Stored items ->
-------------------------

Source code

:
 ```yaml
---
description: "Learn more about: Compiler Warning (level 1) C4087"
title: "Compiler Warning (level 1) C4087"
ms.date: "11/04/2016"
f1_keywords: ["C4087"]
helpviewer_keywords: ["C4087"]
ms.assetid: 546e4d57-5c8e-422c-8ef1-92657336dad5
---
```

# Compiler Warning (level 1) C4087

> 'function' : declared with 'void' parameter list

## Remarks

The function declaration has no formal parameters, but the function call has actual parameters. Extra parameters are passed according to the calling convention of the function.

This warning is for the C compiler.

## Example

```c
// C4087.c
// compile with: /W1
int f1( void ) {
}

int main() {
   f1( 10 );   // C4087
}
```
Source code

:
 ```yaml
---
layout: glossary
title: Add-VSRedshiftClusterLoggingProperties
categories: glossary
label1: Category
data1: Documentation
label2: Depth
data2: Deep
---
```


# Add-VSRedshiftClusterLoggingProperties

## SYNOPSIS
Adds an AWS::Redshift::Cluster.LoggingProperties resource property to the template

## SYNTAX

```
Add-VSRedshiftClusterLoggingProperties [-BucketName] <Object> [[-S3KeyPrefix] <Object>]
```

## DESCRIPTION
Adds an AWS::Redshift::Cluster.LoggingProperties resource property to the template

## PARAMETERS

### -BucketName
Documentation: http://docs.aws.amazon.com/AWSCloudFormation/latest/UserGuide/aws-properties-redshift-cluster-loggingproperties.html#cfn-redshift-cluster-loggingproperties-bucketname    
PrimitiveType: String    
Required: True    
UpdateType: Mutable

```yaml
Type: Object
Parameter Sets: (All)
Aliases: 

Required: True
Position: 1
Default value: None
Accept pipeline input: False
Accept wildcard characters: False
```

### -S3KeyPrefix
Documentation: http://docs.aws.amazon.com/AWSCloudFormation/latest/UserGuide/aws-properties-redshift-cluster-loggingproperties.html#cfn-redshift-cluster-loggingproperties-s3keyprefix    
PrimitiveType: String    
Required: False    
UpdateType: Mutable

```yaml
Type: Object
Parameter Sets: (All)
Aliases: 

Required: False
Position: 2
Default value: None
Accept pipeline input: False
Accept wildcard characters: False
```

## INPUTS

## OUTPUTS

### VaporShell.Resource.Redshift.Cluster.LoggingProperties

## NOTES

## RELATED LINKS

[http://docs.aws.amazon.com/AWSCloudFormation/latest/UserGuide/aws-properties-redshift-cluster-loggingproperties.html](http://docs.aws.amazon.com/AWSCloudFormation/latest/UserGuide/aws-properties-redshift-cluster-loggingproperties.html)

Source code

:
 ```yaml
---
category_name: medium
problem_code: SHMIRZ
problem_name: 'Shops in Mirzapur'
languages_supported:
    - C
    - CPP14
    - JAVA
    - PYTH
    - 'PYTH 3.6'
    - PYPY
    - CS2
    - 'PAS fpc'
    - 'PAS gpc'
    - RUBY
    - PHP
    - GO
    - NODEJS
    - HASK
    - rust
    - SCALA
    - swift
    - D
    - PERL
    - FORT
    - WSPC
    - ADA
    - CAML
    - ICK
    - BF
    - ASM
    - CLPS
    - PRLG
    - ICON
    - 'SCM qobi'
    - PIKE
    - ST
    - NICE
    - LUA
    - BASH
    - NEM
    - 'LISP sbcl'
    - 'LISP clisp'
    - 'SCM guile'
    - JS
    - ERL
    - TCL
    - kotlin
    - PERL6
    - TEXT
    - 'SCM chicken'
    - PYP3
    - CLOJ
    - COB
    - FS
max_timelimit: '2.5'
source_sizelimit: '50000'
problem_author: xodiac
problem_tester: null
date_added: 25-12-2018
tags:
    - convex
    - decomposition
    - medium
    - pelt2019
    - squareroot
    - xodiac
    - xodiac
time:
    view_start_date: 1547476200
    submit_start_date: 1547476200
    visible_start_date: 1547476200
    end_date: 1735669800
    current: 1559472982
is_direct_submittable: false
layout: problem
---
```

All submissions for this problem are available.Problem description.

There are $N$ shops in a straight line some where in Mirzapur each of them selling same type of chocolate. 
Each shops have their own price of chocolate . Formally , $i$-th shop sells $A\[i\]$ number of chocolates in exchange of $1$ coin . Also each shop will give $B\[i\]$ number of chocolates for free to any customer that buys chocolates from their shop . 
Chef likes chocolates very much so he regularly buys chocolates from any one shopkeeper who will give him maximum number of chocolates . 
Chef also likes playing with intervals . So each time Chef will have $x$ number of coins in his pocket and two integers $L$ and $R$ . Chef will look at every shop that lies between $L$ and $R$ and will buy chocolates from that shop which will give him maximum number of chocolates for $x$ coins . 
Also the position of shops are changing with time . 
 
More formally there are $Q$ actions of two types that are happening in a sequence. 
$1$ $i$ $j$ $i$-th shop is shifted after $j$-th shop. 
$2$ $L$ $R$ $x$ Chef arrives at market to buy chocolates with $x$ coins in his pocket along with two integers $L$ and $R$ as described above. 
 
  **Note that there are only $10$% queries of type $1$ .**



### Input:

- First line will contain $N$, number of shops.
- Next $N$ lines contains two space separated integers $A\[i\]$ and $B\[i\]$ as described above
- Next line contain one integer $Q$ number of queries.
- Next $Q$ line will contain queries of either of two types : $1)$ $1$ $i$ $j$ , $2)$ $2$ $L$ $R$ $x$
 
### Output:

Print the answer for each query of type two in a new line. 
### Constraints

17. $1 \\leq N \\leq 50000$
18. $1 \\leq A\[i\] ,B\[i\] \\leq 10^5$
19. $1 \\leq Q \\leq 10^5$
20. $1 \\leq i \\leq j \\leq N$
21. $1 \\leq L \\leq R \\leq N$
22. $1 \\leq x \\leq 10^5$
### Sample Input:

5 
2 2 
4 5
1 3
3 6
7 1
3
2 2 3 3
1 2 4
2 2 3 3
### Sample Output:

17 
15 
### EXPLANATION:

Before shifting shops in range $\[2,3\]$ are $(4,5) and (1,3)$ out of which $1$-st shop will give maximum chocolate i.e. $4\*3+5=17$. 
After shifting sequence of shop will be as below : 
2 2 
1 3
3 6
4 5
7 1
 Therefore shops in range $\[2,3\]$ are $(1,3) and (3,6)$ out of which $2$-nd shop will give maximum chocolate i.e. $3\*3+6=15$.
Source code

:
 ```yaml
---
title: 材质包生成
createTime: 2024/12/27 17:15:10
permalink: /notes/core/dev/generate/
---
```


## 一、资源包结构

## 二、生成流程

-------------------------

ACTION ITEM -> Write out every line of the entries that holds the word "html".

WORKED SOLUTION ->
Documentation: http://docs.aws.amazon.com/AWSCloudFormation/latest/UserGuide/aws-properties-redshift-cluster-loggingproperties.html#cfn-redshift-cluster-loggingproperties-bucketname    
Documentation: http://docs.aws.amazon.com/AWSCloudFormation/latest/UserGuide/aws-properties-redshift-cluster-loggingproperties.html#cfn-redshift-cluster-loggingproperties-s3keyprefix    
[http://docs.aws.amazon.com/AWSCloudFormation/latest/UserGuide/aws-properties-redshift-cluster-loggingproperties.html](http://docs.aws.amazon.com/AWSCloudFormation/latest/UserGuide/aws-properties-redshift-cluster-loggingproperties.html)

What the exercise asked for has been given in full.